Currently simplifycfg will optimize zot to the following

define internal fastcc i32 @zot(ptr %arg, ptr %arg1) unnamed_addr {
bb:
  br label %bb2

bb2:                                              ; preds = %bb11, %bb
  %phi = phi ptr [ %arg, %bb ], [ %spec.select, %bb11 ]
  %phi3 = phi i32 [ 0, %bb ], [ %add, %bb11 ]
  %icmp4 = icmp eq ptr %phi, %arg1
  %getelementptr = getelementptr inbounds i32, ptr %phi, i64 1
  %spec.select = select i1 %icmp4, ptr %phi, ptr %getelementptr
  %spec.select1 = select i1 %icmp4, ptr null, ptr %phi
  %icmp10 = icmp eq ptr %spec.select1, null
  br i1 %icmp10, label %bb12, label %bb11

bb11:                                             ; preds = %bb2
  %load = load i32, ptr %spec.select1, align 4
  %add = add i32 %load, %phi3
  br label %bb2

bb12:                                             ; preds = %bb2
  ret i32 %phi3
}

I'm not sure how jump-threading would work for this IR.

Simplifycfg's speculation prevents some instructions from getting licm'd and jump-threading fixes those cases.

I've looked into this, and concluded that jump threading isn't performing any essential optimization here.

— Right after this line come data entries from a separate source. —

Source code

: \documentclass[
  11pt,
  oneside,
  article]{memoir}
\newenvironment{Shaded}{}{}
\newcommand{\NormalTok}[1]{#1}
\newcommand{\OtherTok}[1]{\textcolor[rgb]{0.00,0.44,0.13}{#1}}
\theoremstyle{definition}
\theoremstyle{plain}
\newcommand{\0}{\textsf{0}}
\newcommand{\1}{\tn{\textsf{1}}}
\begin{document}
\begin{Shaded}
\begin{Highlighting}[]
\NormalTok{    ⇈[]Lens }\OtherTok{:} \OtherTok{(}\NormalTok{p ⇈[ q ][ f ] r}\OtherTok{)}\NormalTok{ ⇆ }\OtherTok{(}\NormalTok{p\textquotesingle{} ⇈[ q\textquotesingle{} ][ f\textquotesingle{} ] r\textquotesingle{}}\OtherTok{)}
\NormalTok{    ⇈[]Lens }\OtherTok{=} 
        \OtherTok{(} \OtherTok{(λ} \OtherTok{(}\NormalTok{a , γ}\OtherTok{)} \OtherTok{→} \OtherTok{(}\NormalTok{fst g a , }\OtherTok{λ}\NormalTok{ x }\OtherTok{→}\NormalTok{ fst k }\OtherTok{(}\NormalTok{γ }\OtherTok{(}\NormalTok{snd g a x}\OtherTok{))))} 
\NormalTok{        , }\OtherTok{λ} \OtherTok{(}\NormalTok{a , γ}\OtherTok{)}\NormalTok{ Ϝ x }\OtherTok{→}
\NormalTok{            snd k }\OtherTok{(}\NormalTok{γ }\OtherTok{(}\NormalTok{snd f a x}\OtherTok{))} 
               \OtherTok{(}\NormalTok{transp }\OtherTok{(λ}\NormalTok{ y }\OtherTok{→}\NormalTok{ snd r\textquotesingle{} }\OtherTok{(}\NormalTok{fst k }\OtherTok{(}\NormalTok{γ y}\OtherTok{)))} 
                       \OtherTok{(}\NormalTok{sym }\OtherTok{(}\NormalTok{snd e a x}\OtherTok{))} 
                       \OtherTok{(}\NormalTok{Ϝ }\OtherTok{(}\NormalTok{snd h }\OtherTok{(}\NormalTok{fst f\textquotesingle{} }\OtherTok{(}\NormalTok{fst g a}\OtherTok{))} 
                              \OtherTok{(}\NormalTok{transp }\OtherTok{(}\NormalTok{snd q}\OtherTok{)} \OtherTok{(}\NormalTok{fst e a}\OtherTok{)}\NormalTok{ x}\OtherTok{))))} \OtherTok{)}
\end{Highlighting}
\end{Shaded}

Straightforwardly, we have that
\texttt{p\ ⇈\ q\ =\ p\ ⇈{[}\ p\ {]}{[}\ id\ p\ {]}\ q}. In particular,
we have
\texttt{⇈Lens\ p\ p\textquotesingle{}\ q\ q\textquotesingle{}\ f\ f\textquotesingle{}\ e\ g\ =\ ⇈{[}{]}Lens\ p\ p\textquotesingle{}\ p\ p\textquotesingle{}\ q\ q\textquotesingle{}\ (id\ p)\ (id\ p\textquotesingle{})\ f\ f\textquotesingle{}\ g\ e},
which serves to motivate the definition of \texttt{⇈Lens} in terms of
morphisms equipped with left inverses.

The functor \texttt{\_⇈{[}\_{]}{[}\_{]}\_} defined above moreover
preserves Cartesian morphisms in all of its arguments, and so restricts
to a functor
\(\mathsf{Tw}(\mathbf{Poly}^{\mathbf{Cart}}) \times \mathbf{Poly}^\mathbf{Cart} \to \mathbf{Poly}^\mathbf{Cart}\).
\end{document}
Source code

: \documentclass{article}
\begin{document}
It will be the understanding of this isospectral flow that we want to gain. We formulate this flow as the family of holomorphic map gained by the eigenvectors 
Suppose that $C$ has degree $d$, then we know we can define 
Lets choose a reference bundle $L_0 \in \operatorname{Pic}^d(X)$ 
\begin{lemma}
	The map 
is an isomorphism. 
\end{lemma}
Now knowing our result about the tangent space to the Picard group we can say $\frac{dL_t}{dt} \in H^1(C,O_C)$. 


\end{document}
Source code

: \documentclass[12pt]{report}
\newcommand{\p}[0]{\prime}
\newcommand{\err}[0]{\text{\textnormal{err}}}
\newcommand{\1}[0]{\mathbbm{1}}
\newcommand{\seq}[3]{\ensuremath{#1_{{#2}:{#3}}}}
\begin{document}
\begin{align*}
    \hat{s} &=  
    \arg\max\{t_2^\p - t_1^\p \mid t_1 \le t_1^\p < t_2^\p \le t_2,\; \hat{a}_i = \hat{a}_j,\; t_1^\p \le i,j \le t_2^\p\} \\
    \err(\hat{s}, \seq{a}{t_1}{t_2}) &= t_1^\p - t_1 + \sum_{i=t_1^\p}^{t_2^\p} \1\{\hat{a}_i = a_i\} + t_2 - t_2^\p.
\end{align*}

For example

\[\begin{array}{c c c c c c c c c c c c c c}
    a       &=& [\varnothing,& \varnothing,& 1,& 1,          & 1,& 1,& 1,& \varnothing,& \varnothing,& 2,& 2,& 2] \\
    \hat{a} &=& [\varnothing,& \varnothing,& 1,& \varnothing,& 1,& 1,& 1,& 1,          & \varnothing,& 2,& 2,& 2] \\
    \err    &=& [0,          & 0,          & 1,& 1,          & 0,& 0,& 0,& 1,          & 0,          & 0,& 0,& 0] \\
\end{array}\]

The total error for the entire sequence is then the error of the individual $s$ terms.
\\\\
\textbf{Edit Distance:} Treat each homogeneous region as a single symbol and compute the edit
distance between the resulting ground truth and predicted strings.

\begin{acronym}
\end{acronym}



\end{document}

The real problem is that we end up losing an inbounds on the GEP due to our questionable "gep 0 is not always inbounds" semantics. But in this case, we can still recover from that by making SCEV smarter. I've made a few changes (https://github.com/llvm/llvm-project/commit/7cf567d46121f4aa8f659554b5e8584cd0fac056, https://github.com/llvm/llvm-project/commit/406e9c93726ed929ca09ffed2fd3a60cfd633f4b, https://reviews.llvm.org/D153624) that will allow us to optimize your example with the current pipeline.

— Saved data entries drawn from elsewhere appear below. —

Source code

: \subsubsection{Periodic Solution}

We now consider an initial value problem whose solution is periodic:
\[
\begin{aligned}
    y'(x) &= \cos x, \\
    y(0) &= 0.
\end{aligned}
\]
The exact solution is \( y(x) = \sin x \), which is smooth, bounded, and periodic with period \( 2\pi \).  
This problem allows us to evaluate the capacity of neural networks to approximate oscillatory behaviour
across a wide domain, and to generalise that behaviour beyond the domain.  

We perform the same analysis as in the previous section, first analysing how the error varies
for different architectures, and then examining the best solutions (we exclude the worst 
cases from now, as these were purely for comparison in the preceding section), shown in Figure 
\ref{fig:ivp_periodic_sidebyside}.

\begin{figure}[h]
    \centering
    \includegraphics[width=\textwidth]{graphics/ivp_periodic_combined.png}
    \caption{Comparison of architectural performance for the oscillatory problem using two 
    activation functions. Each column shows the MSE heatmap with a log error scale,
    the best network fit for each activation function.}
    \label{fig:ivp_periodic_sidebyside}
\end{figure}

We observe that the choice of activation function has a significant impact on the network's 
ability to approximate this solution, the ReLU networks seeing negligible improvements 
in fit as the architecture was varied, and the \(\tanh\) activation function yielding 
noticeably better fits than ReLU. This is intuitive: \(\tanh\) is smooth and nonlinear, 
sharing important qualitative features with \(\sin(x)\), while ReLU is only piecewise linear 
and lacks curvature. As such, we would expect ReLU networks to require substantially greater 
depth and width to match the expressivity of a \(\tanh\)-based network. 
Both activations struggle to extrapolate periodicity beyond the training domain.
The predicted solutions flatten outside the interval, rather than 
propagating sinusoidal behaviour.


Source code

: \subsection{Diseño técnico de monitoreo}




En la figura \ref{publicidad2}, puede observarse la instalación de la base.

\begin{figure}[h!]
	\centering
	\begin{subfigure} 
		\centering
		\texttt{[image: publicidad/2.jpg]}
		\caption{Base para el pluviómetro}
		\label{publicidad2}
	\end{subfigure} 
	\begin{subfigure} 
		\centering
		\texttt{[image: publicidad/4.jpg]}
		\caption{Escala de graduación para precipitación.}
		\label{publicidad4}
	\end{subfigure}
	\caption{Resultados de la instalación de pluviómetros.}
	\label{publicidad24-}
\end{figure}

Not to say that this change isn't also reasonable, but I think it needs a different motivating example.

thanks for those patches, they do fix this case, but they don't fix the case with malloc. e.g. the following loop doesn't get unrolled until the very last loop-unroll pass

define i32 @f() local_unnamed_addr {
bb:
  %alloc = tail call dereferenceable_or_null(64) ptr @malloc(i64 64)
  store i32 1, ptr %alloc, align 4
  %getelementptr = getelementptr i32, ptr %alloc, i64 1
  store i32 2, ptr %getelementptr, align 4
  %getelementptr1 = getelementptr i32, ptr %alloc, i64 2
  store i32 3, ptr %getelementptr1, align 4
  %getelementptr2 = getelementptr i32, ptr %alloc, i64 3
  br label %bb11.i

bb11.i:                                           ; preds = %bb, %bb11.i
  %phi37.i = phi i32 [ %add.i, %bb11.i ], [ 0, %bb ]
  %phi6.i = phi ptr [ %spec.select.i, %bb11.i ], [ %alloc, %bb ]
  %spec.select.i = getelementptr i32, ptr %phi6.i, i64 1
  %load.i = load i32, ptr %phi6.i, align 4
  %add.i = add i32 %load.i, %phi37.i
  %icmp4.i = icmp ne ptr %spec.select.i, %getelementptr2
  %icmp102.i = icmp ne ptr %spec.select.i, null
  %icmp10.not.i = and i1 %icmp102.i, %icmp4.i
  br i1 %icmp10.not.i, label %bb11.i, label %zot.exit

zot.exit:                                         ; preds = %bb11.i
  tail call void @free(ptr %alloc)
  ret i32 %add.i
}

; Function Attrs: mustprogress nofree nounwind willreturn allockind("alloc,uninitialized") allocsize(0) memory(inaccessiblemem: readwrite)
declare noalias noundef ptr @malloc(i64 noundef) local_unnamed_addr #0

; Function Attrs: mustprogress nounwind willreturn allockind("free") memory(argmem: readwrite, inaccessiblemem: readwrite)
declare void @free(ptr allocptr nocapture noundef) local_unnamed_addr #1

attributes #0 = { mustprogress nofree nounwind willreturn allockind("alloc,uninitialized") allocsize(0) memory(inaccessiblemem: readwrite) "alloc-family"="malloc" "frame-pointer"="all" "no-trapping-math"="true" "stack-protector-buffer-size"="8" "target-cpu"="x86-64" "target-features"="+cx8,+fxsr,+mmx,+sse,+sse2,+x87" "tune-cpu"="generic" }
attributes #1 = { mustprogress nounwind willreturn allockind("free") memory(argmem: readwrite, inaccessiblemem: readwrite) "alloc-family"="malloc" "frame-pointer"="all" "no-trapping-math"="true" "stack-protector-buffer-size"="8" "target-cpu"="x86-64" "target-features"="+cx8,+fxsr,+mmx,+sse,+sse2,+x87" "tune-cpu"="generic" }

nikic mentioned this in rGb24b6c4a32e1: [PhaseOrdering] Add test with gep null compare in loop (NFC).Jun 29 2023, 1:19 AM

Good point. I think the malloc case is good motivation to change gep inbounds 0 semantics, so I'll look into that.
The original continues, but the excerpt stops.